Work order: The answer is to be an exact copy of the lines below running from the line with "# Dependencies" down to the line with "The core of", both ends included, and nothing more.

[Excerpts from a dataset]
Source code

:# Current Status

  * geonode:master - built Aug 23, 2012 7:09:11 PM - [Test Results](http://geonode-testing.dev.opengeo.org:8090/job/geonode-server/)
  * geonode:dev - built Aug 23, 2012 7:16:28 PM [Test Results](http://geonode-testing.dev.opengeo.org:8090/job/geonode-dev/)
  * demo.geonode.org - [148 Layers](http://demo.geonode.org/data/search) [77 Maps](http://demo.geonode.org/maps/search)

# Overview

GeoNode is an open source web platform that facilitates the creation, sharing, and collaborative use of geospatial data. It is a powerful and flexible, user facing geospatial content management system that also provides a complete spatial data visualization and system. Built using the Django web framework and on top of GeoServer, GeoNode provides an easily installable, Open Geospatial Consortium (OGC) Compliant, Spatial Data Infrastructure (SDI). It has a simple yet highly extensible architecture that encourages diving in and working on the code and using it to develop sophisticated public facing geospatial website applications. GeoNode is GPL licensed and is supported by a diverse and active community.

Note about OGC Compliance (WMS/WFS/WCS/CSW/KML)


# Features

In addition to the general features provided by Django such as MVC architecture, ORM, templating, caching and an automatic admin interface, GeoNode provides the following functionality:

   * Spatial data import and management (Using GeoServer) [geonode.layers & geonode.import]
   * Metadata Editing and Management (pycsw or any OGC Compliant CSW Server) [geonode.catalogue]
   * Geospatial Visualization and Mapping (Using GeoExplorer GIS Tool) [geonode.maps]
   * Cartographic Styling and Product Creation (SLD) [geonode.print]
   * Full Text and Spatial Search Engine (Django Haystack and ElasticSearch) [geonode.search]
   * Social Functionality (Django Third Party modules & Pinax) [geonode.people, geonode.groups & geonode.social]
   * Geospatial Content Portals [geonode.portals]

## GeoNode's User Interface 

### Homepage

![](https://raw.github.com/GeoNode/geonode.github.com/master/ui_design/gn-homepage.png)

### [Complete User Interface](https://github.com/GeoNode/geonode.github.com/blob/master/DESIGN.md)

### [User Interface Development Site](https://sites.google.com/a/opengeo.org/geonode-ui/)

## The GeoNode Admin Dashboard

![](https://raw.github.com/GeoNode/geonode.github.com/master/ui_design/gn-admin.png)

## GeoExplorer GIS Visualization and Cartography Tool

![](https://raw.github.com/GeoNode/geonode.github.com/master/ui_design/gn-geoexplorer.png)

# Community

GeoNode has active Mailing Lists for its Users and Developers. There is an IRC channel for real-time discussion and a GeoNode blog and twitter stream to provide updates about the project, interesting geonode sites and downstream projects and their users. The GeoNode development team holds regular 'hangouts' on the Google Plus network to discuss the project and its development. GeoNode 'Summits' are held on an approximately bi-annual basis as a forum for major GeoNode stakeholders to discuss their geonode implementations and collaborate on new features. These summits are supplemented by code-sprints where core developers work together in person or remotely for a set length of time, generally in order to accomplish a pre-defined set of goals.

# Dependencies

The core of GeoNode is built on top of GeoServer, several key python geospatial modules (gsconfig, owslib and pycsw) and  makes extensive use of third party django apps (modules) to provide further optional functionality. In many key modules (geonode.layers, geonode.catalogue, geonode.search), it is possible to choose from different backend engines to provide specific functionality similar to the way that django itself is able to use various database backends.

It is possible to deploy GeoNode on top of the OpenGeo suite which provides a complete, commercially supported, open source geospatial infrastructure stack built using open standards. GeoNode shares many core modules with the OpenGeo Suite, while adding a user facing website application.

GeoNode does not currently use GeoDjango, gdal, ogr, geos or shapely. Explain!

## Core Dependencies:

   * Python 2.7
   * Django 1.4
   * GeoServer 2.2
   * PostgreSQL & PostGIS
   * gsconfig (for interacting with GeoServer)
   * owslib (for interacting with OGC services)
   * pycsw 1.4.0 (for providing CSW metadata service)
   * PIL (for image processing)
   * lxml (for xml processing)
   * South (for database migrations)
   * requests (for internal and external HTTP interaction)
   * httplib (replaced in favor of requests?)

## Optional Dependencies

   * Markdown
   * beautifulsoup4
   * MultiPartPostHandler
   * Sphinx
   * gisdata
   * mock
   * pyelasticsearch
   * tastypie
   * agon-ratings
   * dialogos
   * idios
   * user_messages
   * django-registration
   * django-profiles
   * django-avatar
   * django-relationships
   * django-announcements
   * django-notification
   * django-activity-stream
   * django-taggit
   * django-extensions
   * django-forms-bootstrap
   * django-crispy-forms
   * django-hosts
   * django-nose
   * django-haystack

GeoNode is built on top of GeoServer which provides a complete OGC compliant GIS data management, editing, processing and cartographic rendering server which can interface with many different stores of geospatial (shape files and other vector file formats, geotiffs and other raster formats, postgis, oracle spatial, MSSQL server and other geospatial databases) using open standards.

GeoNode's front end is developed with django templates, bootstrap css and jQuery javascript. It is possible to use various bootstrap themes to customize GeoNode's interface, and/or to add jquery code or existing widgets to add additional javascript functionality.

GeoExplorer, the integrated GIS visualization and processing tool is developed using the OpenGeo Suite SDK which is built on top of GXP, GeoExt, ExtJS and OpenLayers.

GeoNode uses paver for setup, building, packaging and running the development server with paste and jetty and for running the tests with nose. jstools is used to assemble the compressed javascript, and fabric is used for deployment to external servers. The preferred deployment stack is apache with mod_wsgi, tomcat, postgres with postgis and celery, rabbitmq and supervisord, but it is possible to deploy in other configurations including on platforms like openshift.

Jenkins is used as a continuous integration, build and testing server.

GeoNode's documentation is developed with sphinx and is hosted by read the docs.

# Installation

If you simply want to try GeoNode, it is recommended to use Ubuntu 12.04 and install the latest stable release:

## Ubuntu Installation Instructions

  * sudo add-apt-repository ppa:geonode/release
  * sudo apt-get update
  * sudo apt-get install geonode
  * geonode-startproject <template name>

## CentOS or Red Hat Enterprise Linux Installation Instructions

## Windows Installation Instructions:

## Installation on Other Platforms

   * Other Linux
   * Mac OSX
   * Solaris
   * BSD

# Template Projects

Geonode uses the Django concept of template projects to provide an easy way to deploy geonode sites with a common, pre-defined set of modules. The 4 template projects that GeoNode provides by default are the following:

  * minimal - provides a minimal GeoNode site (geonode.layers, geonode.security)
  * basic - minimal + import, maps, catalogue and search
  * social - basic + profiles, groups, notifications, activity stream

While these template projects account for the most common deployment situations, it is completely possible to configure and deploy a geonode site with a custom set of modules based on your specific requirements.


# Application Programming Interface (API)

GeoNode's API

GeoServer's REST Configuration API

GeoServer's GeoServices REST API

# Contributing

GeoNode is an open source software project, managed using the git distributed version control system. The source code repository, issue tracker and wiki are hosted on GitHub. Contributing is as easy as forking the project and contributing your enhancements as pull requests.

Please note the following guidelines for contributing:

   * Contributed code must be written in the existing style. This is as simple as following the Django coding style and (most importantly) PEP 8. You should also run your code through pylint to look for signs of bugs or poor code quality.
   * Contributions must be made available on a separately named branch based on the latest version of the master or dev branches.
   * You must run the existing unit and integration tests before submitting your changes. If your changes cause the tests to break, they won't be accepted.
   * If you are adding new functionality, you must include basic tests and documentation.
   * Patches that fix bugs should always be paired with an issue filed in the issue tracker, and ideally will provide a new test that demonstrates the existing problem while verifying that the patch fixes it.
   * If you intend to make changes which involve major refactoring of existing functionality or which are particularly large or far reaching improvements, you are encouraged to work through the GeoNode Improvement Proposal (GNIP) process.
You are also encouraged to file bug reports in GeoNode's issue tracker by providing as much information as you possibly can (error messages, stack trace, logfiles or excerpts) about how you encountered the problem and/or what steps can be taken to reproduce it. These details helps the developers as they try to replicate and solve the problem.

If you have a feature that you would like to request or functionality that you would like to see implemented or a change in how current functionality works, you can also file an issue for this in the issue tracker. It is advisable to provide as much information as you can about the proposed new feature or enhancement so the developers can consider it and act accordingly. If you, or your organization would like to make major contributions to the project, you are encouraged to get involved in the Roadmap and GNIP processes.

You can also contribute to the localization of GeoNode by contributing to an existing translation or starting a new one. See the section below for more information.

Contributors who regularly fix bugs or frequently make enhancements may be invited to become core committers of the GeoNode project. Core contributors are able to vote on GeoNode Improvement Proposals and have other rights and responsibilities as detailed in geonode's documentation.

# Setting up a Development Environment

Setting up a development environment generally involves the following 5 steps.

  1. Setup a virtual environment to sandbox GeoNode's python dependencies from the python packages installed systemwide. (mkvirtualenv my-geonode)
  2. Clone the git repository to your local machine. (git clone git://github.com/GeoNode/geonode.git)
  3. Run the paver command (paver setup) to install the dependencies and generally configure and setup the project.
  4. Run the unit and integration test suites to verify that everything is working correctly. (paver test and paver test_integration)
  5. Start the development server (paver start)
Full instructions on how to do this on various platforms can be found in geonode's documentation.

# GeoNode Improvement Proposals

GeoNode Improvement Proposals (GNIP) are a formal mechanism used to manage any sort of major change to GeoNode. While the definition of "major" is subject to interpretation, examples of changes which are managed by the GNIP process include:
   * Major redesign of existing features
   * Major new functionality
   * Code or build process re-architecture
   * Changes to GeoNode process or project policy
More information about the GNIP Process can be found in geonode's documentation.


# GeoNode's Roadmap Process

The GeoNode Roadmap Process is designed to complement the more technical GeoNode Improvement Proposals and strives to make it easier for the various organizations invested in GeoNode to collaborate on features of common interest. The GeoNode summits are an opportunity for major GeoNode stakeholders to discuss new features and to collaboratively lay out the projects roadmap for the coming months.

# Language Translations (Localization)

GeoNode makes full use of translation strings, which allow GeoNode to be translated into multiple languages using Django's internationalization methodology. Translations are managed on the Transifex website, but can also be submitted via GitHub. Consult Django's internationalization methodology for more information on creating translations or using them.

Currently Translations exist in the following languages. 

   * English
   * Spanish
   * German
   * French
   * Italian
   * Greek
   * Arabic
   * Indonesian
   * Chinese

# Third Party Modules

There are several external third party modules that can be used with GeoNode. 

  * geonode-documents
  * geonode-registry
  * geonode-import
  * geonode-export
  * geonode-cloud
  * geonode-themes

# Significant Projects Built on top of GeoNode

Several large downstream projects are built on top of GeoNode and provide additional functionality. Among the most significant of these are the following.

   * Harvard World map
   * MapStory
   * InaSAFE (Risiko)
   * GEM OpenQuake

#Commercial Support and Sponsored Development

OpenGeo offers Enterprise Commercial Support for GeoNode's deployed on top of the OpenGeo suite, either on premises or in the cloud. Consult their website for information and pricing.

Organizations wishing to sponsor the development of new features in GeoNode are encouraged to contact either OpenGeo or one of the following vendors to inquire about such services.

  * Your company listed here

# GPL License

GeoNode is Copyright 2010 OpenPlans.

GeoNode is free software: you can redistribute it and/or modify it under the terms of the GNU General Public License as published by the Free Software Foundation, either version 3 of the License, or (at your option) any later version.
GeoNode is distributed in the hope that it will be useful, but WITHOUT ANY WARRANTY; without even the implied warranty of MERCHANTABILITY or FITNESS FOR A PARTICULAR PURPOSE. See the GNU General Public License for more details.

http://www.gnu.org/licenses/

...

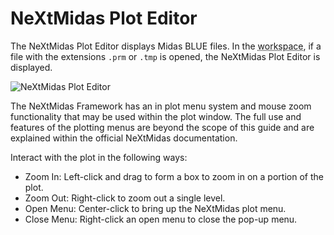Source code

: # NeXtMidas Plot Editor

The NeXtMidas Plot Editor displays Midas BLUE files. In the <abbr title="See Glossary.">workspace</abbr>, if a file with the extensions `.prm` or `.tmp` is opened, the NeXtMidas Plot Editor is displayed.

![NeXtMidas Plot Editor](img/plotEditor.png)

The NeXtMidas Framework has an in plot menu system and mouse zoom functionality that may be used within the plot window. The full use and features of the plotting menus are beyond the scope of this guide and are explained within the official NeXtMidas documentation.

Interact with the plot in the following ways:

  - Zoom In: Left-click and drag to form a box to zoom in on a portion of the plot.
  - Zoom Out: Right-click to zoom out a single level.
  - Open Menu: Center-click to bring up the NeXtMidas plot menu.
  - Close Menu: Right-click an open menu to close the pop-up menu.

Exercise response:
# Dependencies

The core of GeoNode is built on top of GeoServer, several key python geospatial modules (gsconfig, owslib and pycsw) and  makes extensive use of third party django apps (modules) to provide further optional functionality. In many key modules (geonode.layers, geonode.catalogue, geonode.search), it is possible to choose from different backend engines to provide specific functionality similar to the way that django itself is able to use various database backends.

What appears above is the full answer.